### [EXERCISE OBJECTIVE]
Below is a listing. Quote from it, exactly, the lines from the one containing "В ходе данного" down to the one containing "Рекламный бюджет лучше", both ends included, and nothing else.

### [DATA FOR ANALYSIS]
******

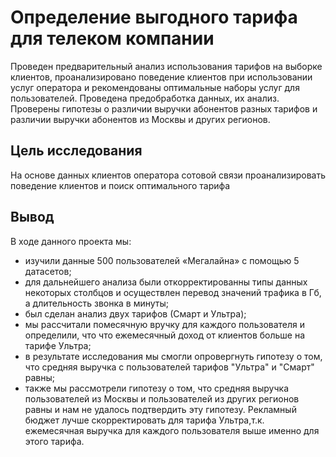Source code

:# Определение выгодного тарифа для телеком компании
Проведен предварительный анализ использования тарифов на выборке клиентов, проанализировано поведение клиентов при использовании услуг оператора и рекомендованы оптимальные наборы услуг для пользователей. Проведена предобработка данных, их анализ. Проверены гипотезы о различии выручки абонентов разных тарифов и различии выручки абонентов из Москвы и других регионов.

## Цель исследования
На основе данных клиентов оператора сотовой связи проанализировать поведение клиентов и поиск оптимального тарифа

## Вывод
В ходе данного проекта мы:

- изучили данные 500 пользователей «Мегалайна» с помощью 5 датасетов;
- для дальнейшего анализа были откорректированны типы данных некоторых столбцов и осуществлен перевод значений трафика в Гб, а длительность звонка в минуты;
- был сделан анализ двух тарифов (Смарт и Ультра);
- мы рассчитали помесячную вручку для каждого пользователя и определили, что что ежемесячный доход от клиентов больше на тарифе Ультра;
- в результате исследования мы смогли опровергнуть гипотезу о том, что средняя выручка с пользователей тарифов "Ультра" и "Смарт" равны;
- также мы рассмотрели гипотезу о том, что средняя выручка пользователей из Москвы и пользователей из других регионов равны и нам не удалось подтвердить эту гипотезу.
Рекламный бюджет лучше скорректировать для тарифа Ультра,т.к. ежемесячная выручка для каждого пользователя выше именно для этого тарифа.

******

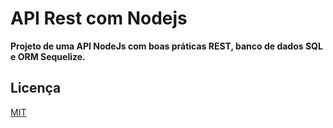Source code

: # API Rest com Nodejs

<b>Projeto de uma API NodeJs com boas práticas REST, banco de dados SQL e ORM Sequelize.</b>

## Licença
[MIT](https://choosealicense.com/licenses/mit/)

******

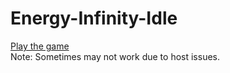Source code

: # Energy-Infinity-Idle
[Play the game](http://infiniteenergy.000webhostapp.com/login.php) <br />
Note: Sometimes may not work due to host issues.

******

### [RESULT]
В ходе данного проекта мы:

- изучили данные 500 пользователей «Мегалайна» с помощью 5 датасетов;
- для дальнейшего анализа были откорректированны типы данных некоторых столбцов и осуществлен перевод значений трафика в Гб, а длительность звонка в минуты;
- был сделан анализ двух тарифов (Смарт и Ультра);
- мы рассчитали помесячную вручку для каждого пользователя и определили, что что ежемесячный доход от клиентов больше на тарифе Ультра;
- в результате исследования мы смогли опровергнуть гипотезу о том, что средняя выручка с пользователей тарифов "Ультра" и "Смарт" равны;
- также мы рассмотрели гипотезу о том, что средняя выручка пользователей из Москвы и пользователей из других регионов равны и нам не удалось подтвердить эту гипотезу.
Рекламный бюджет лучше скорректировать для тарифа Ультра,т.к. ежемесячная выручка для каждого пользователя выше именно для этого тарифа.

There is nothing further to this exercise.